## Records for this task

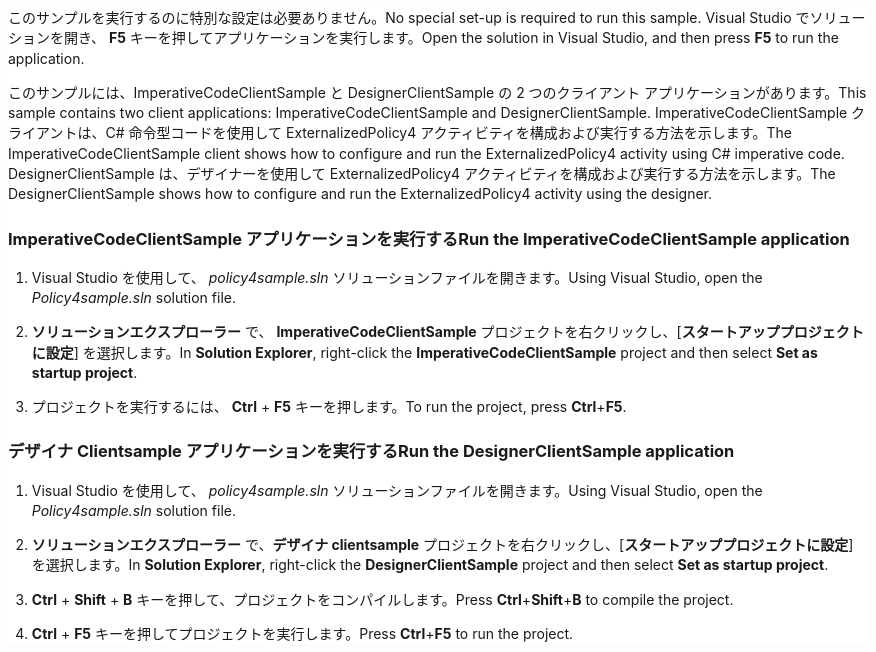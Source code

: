 <span data-ttu-id="365df-156">このサンプルを実行するのに特別な設定は必要ありません。</span><span class="sxs-lookup"><span data-stu-id="365df-156">No special set-up is required to run this sample.</span></span> <span data-ttu-id="365df-157">Visual Studio でソリューションを開き、 **F5** キーを押してアプリケーションを実行します。</span><span class="sxs-lookup"><span data-stu-id="365df-157">Open the solution in Visual Studio, and then press **F5** to run the application.</span></span>

<span data-ttu-id="365df-158">このサンプルには、ImperativeCodeClientSample と DesignerClientSample の 2 つのクライアント アプリケーションがあります。</span><span class="sxs-lookup"><span data-stu-id="365df-158">This sample contains two client applications: ImperativeCodeClientSample and DesignerClientSample.</span></span> <span data-ttu-id="365df-159">ImperativeCodeClientSample クライアントは、C# 命令型コードを使用して ExternalizedPolicy4 アクティビティを構成および実行する方法を示します。</span><span class="sxs-lookup"><span data-stu-id="365df-159">The ImperativeCodeClientSample client shows how to configure and run the ExternalizedPolicy4 activity using C# imperative code.</span></span> <span data-ttu-id="365df-160">DesignerClientSample は、デザイナーを使用して ExternalizedPolicy4 アクティビティを構成および実行する方法を示します。</span><span class="sxs-lookup"><span data-stu-id="365df-160">The DesignerClientSample shows how to configure and run the ExternalizedPolicy4 activity using the designer.</span></span>

### <a name="run-the-imperativecodeclientsample-application"></a><span data-ttu-id="365df-161">ImperativeCodeClientSample アプリケーションを実行する</span><span class="sxs-lookup"><span data-stu-id="365df-161">Run the ImperativeCodeClientSample application</span></span>

1. <span data-ttu-id="365df-162">Visual Studio を使用して、 *policy4sample.sln* ソリューションファイルを開きます。</span><span class="sxs-lookup"><span data-stu-id="365df-162">Using Visual Studio, open the *Policy4sample.sln* solution file.</span></span>

2. <span data-ttu-id="365df-163">**ソリューションエクスプローラー** で、 **ImperativeCodeClientSample** プロジェクトを右クリックし、[**スタートアッププロジェクトに設定**] を選択します。</span><span class="sxs-lookup"><span data-stu-id="365df-163">In **Solution Explorer**, right-click the **ImperativeCodeClientSample** project and then select **Set as startup project**.</span></span>

3. <span data-ttu-id="365df-164">プロジェクトを実行するには、 **Ctrl** + **F5** キーを押します。</span><span class="sxs-lookup"><span data-stu-id="365df-164">To run the project, press **Ctrl**+**F5**.</span></span>

### <a name="run-the-designerclientsample-application"></a><span data-ttu-id="365df-165">デザイナ Clientsample アプリケーションを実行する</span><span class="sxs-lookup"><span data-stu-id="365df-165">Run the DesignerClientSample application</span></span>

1. <span data-ttu-id="365df-166">Visual Studio を使用して、 *policy4sample.sln* ソリューションファイルを開きます。</span><span class="sxs-lookup"><span data-stu-id="365df-166">Using Visual Studio, open the *Policy4sample.sln* solution file.</span></span>

2. <span data-ttu-id="365df-167">**ソリューションエクスプローラー** で、**デザイナ clientsample** プロジェクトを右クリックし、[**スタートアッププロジェクトに設定**] を選択します。</span><span class="sxs-lookup"><span data-stu-id="365df-167">In **Solution Explorer**, right-click the **DesignerClientSample** project and then select **Set as startup project**.</span></span>

3. <span data-ttu-id="365df-168">**Ctrl** + **Shift** + **B** キーを押して、プロジェクトをコンパイルします。</span><span class="sxs-lookup"><span data-stu-id="365df-168">Press **Ctrl**+**Shift**+**B** to compile the project.</span></span>

4. <span data-ttu-id="365df-169">**Ctrl** + **F5** キーを押してプロジェクトを実行します。</span><span class="sxs-lookup"><span data-stu-id="365df-169">Press **Ctrl**+**F5** to run the project.</span></span>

## Your goal
For the string "プロジェクトを右クリックし", find every line of the material that contains it, and copy each one.

## Output below
2. <span data-ttu-id="365df-163">**ソリューションエクスプローラー** で、 **ImperativeCodeClientSample** プロジェクトを右クリックし、[**スタートアッププロジェクトに設定**] を選択します。</span><span class="sxs-lookup"><span data-stu-id="365df-163">In **Solution Explorer**, right-click the **ImperativeCodeClientSample** project and then select **Set as startup project**.</span></span>
2. <span data-ttu-id="365df-167">**ソリューションエクスプローラー** で、**デザイナ clientsample** プロジェクトを右クリックし、[**スタートアッププロジェクトに設定**] を選択します。</span><span class="sxs-lookup"><span data-stu-id="365df-167">In **Solution Explorer**, right-click the **DesignerClientSample** project and then select **Set as startup project**.</span></span>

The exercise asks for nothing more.